* _Task brief_: In the entries that follow, find the line containing "## Supported Versions"; from there, copy every line exactly through the line containing "Use this section to tell people how".

##### Supplied material

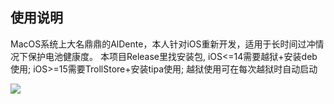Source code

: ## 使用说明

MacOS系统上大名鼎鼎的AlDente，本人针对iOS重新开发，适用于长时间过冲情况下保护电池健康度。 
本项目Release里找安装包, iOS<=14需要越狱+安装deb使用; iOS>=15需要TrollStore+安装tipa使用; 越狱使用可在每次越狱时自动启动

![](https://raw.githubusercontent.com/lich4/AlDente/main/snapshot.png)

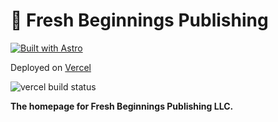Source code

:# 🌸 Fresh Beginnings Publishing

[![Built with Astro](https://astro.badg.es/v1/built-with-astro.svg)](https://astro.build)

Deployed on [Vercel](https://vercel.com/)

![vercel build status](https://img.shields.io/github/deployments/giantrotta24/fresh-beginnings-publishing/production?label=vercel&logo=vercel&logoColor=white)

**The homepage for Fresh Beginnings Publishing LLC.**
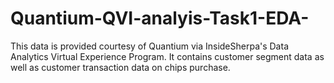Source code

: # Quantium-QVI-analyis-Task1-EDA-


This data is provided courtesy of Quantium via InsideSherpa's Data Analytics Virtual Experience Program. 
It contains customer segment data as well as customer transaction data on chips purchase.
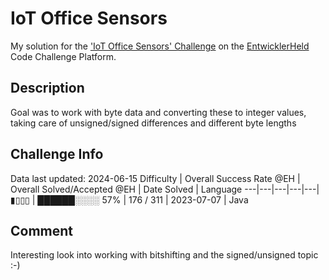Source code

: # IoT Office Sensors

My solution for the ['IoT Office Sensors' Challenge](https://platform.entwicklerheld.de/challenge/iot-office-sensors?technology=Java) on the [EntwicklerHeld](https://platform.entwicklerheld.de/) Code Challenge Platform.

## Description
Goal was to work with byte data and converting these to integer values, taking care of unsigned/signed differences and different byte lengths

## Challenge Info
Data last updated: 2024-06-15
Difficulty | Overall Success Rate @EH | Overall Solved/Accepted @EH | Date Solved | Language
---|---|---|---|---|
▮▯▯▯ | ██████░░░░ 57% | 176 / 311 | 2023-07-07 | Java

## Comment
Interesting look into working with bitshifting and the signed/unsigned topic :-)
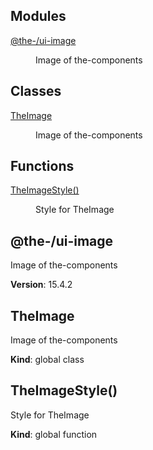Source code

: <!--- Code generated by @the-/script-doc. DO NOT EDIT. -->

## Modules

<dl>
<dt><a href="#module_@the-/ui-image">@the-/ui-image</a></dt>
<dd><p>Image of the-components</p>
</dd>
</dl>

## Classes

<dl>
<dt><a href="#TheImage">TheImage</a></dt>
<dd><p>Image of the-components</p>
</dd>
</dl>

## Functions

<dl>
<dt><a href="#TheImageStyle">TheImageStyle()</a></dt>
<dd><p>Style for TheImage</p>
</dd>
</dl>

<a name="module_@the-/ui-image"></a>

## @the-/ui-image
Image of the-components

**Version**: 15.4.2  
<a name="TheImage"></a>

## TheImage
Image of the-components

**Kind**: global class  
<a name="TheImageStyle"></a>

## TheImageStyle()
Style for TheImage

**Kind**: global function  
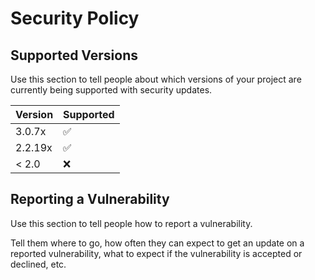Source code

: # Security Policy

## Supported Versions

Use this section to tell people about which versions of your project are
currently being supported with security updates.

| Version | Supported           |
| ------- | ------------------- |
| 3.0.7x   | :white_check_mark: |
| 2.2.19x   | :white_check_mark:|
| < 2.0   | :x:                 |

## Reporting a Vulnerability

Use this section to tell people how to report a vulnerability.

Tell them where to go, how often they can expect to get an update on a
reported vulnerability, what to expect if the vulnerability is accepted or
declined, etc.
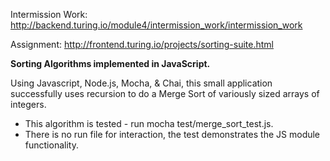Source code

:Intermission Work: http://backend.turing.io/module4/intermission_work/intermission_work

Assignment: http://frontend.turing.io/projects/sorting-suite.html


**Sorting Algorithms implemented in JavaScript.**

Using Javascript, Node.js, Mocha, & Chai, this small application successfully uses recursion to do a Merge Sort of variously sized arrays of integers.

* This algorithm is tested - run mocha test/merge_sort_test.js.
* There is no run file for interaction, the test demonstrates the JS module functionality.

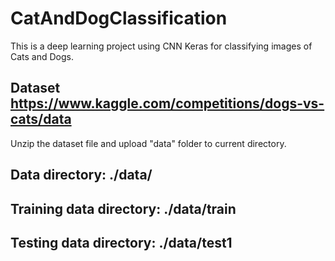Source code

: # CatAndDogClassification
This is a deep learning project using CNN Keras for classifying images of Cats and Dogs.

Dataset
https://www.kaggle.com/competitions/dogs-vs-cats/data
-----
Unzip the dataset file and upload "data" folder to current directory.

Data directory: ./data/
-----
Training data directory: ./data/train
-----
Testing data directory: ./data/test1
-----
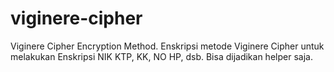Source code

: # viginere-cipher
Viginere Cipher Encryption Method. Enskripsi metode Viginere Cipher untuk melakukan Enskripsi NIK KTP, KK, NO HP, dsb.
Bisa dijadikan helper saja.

##########

* _Exercise result_:
## Supported Versions

Use this section to tell people about which versions of your project are
currently being supported with security updates.

| Version | Supported           |
| ------- | ------------------- |
| 3.0.7x   | :white_check_mark: |
| 2.2.19x   | :white_check_mark:|
| < 2.0   | :x:                 |

## Reporting a Vulnerability

Use this section to tell people how to report a vulnerability.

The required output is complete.